[Data entries]
__________________________________________________

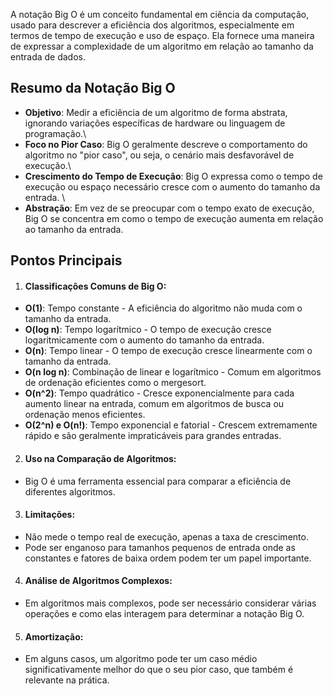 A notação Big O é um conceito fundamental em ciência da computação, usado para descrever a eficiência dos algoritmos, especialmente em termos de tempo de execução e uso de espaço. Ela fornece uma maneira de expressar a complexidade de um algoritmo em relação ao tamanho da entrada de dados.

## Resumo da Notação Big O

- **Objetivo**: Medir a eficiência de um algoritmo de forma abstrata, ignorando variações específicas de hardware ou linguagem de programação.\
- **Foco no Pior Caso**: Big O geralmente descreve o comportamento do algoritmo no "pior caso", ou seja, o cenário mais desfavorável de execução.\
- **Crescimento do Tempo de Execução**: Big O expressa como o tempo de execução ou espaço necessário cresce com o aumento do tamanho da entrada. \
- **Abstração**: Em vez de se preocupar com o tempo exato de execução, Big O se concentra em como o tempo de execução aumenta em relação ao tamanho da entrada.

## Pontos Principais

1. #### **Classificações Comuns de Big O**:

- **O(1)**: Tempo constante - A eficiência do algoritmo não muda com o tamanho da entrada.
- **O(log n)**: Tempo logarítmico - O tempo de execução cresce logaritmicamente com o aumento do tamanho da entrada.
- **O(n)**: Tempo linear - O tempo de execução cresce linearmente com o tamanho da entrada.
- **O(n log n)**: Combinação de linear e logarítmico - Comum em algoritmos de ordenação eficientes como o mergesort.
- **O(n^2)**: Tempo quadrático - Cresce exponencialmente para cada aumento linear na entrada, comum em algoritmos de busca ou ordenação menos eficientes.
- **O(2^n) e O(n!)**: Tempo exponencial e fatorial - Crescem extremamente rápido e são geralmente impraticáveis para grandes entradas.

2. #### **Uso na Comparação de Algoritmos**:

- Big O é uma ferramenta essencial para comparar a eficiência de diferentes algoritmos.

3. #### **Limitações**:

- Não mede o tempo real de execução, apenas a taxa de crescimento.
- Pode ser enganoso para tamanhos pequenos de entrada onde as constantes e fatores de baixa ordem podem ter um papel importante.

4. #### **Análise de Algoritmos Complexos**:

- Em algoritmos mais complexos, pode ser necessário considerar várias operações e como elas interagem para determinar a notação Big O.

5. #### **Amortização**:

- Em alguns casos, um algoritmo pode ter um caso médio significativamente melhor do que o seu pior caso, que também é relevante na prática.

__________________________________________________

### Your instructions
Search the entries for the string "aumento" and collect each line that has it.

### Result for this task
- **Crescimento do Tempo de Execução**: Big O expressa como o tempo de execução ou espaço necessário cresce com o aumento do tamanho da entrada. \
- **O(log n)**: Tempo logarítmico - O tempo de execução cresce logaritmicamente com o aumento do tamanho da entrada.
- **O(n^2)**: Tempo quadrático - Cresce exponencialmente para cada aumento linear na entrada, comum em algoritmos de busca ou ordenação menos eficientes.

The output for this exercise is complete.